The RTBU’s real motive behind the revote is transparent, however. Having dragged workers through months of sporadic and limited actions designed to isolate and demoralise, the union is now testing the waters to see if workers have been worn down to the point where they will begrudgingly accept a rotten deal. Anything less than an overwhelming vote in favour of the Opal machine plan will be used by the bureaucracy as a pretext to abandon any further industrial action.

The fact is, this ballot is a farce. Rail workers made their intentions clear in January when 96 percent voted for strikes. But the RTBU is actively seeking to block its members from implementing this vote, as it has all year, even though 24-hour strikes would be entirely lawful.

It is clear that, left in the control of the RTBU and other unions, the struggle by rail workers will end in betrayal. This revote is just the latest indication that the union is seeking to cut workers out of the dispute entirely and place their fate in the hands of the lawyers and industrial courts.

To prevent the sell-out being prepared by the union, rail workers must take matters into their own hands. Rank-and-file committees, completely independent of the unions, must be built to democratically prepare and develop a plan to fight for a set of demands based on the needs of workers, not what management, the government, or the RTBU says is affordable or possible.

In this fight, rail workers will find powerful allies in the growing sections of the working class entering into struggle in Australia and around the world, increasingly in a direct rebellion against the trade union bureaucracy.

Last week, nurses at Chris O’Brien Lifehouse in inner-west Sydney rejected a wage-slashing enterprise agreement tacitly endorsed by the NSW Nurses and Midwives’ Association, after workers waged a strong “vote no” campaign.

In the US, more than 500 rail workers attended an online rank-and-file committee meeting hosted by the Socialist Equality Party last week and resolved to reject any attempt by the unions or Congress to ram through a sell-out contract or violate their right to strike.

Around the world, millions of workers are entering the class struggle, fighting against a major assault on working conditions and real wages, amid massive increases in the cost of living, the ongoing threat of COVID-19 and escalating global conflict.

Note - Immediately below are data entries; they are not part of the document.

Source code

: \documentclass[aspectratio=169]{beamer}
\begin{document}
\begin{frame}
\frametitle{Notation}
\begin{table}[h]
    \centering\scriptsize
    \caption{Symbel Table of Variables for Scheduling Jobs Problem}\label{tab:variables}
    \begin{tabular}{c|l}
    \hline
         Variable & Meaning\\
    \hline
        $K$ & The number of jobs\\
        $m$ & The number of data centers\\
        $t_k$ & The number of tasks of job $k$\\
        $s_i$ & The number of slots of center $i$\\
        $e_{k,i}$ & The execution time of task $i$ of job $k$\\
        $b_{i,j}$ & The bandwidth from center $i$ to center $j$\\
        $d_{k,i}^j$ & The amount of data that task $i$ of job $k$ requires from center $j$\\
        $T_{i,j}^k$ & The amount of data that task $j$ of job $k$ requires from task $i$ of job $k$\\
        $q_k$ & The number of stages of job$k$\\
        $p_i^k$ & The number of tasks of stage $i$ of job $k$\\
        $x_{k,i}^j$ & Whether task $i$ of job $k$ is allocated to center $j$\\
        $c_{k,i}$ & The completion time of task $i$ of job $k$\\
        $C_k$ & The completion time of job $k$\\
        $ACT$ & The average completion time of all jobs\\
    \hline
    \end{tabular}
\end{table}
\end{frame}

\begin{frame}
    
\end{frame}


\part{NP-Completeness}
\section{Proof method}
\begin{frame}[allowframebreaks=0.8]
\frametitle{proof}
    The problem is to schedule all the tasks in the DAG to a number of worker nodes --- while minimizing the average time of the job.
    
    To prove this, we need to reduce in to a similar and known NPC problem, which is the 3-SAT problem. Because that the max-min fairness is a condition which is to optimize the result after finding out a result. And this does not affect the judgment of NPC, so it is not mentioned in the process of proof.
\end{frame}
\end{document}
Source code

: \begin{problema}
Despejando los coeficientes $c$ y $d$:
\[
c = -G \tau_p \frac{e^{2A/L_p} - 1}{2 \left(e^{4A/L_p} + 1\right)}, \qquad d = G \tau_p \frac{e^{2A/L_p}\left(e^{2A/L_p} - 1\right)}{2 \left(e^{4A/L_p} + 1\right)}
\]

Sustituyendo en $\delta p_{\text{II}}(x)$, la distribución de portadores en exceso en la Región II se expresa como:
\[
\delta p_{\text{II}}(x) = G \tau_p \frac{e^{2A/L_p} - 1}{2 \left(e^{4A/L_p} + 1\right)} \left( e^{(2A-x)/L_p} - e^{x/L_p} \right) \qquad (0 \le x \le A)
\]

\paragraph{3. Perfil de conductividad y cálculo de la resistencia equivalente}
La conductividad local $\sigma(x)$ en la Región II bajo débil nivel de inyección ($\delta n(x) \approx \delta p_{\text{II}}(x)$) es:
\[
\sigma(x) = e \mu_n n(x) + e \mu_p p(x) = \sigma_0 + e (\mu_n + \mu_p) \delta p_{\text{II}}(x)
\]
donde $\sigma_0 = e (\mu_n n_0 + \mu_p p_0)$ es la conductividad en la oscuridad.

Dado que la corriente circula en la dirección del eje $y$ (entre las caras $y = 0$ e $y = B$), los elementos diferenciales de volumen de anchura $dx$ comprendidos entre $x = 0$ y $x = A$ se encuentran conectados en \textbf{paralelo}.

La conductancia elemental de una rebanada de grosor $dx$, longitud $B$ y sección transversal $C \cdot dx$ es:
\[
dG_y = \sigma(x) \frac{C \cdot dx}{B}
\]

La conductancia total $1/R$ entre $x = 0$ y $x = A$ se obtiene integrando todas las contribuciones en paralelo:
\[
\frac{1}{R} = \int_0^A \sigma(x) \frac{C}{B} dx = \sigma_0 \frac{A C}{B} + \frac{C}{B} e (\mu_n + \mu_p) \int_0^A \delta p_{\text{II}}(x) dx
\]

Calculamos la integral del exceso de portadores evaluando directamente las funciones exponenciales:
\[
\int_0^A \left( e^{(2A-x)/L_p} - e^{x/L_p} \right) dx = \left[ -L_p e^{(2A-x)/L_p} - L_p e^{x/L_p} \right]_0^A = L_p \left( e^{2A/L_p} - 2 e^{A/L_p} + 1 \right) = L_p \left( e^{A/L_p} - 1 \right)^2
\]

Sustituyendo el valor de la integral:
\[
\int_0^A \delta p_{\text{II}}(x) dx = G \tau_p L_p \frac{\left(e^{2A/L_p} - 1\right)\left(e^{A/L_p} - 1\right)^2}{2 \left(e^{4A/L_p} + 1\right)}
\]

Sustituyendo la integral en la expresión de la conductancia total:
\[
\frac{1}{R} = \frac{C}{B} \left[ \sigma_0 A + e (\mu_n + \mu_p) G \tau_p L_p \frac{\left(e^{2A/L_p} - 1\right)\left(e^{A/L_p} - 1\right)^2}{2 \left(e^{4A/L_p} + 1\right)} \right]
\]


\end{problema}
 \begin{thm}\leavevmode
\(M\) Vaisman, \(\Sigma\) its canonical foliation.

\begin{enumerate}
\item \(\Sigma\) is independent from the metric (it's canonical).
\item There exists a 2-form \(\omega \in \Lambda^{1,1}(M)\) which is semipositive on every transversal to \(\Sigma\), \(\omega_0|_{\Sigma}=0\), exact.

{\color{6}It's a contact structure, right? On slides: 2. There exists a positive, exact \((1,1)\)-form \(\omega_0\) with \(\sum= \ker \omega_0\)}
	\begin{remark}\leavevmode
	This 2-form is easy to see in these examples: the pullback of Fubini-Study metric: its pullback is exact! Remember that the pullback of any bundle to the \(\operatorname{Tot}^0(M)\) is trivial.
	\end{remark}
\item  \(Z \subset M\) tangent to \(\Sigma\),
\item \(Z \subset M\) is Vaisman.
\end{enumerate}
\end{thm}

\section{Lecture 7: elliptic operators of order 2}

In Australia, workers are striking at the highest rate in almost two decades. In the NSW public sector alone, more than 150,000 nurses, teachers and other workers have carried out strikes this year. While the sharpest denunciations and provocations by the Liberal-National government this year have been directed toward rail workers, they have been motivated by, and targeted at, this mounting upsurge across the sector.

To defeat the onslaught, rail workers in NSW must link up these workers, along with broader sections of the working class, and take up a unified political struggle against the government, Labor, the industrial courts and the unions.

Above all, what is required is an alternative socialist perspective, which rejects the subordination of the health, lives and livelihoods of ordinary people to the profit interests of the wealthy few.

To oppose ongoing pro-business restructuring and the relentless drive for privatisation of the railways, they, along with other vital public assets including the schools and hospitals, as well as the banks and corporations, must be placed under public ownership and democratic workers’ control.